__REQUIRED ACTION__
The full set of records must be returned exactly, character for character.

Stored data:

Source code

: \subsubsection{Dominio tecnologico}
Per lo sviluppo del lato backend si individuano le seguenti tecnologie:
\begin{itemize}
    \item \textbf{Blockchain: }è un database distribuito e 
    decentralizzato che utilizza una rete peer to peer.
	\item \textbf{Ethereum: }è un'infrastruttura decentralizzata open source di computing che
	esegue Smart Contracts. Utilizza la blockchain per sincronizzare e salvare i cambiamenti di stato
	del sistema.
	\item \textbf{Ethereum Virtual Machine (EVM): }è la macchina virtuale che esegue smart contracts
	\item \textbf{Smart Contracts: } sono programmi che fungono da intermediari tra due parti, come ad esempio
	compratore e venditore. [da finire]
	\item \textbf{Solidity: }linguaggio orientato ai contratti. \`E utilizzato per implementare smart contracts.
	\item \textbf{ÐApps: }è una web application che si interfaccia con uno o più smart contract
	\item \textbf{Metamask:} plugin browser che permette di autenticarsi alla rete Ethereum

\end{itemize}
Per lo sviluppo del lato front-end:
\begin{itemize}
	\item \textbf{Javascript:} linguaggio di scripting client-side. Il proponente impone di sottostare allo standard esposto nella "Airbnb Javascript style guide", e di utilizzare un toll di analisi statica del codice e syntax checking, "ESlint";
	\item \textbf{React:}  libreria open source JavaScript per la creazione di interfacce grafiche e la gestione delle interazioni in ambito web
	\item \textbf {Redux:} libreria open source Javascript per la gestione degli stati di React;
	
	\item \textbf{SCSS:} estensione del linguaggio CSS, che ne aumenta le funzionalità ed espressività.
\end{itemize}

__WRITTEN SOLUTION__
Source code

: \subsubsection{Dominio tecnologico}
Per lo sviluppo del lato backend si individuano le seguenti tecnologie:
\begin{itemize}
    \item \textbf{Blockchain: }è un database distribuito e 
    decentralizzato che utilizza una rete peer to peer.
	\item \textbf{Ethereum: }è un'infrastruttura decentralizzata open source di computing che
	esegue Smart Contracts. Utilizza la blockchain per sincronizzare e salvare i cambiamenti di stato
	del sistema.
	\item \textbf{Ethereum Virtual Machine (EVM): }è la macchina virtuale che esegue smart contracts
	\item \textbf{Smart Contracts: } sono programmi che fungono da intermediari tra due parti, come ad esempio
	compratore e venditore. [da finire]
	\item \textbf{Solidity: }linguaggio orientato ai contratti. \`E utilizzato per implementare smart contracts.
	\item \textbf{ÐApps: }è una web application che si interfaccia con uno o più smart contract
	\item \textbf{Metamask:} plugin browser che permette di autenticarsi alla rete Ethereum

\end{itemize}
Per lo sviluppo del lato front-end:
\begin{itemize}
	\item \textbf{Javascript:} linguaggio di scripting client-side. Il proponente impone di sottostare allo standard esposto nella "Airbnb Javascript style guide", e di utilizzare un toll di analisi statica del codice e syntax checking, "ESlint";
	\item \textbf{React:}  libreria open source JavaScript per la creazione di interfacce grafiche e la gestione delle interazioni in ambito web
	\item \textbf {Redux:} libreria open source Javascript per la gestione degli stati di React;
	
	\item \textbf{SCSS:} estensione del linguaggio CSS, che ne aumenta le funzionalità ed espressività.
\end{itemize}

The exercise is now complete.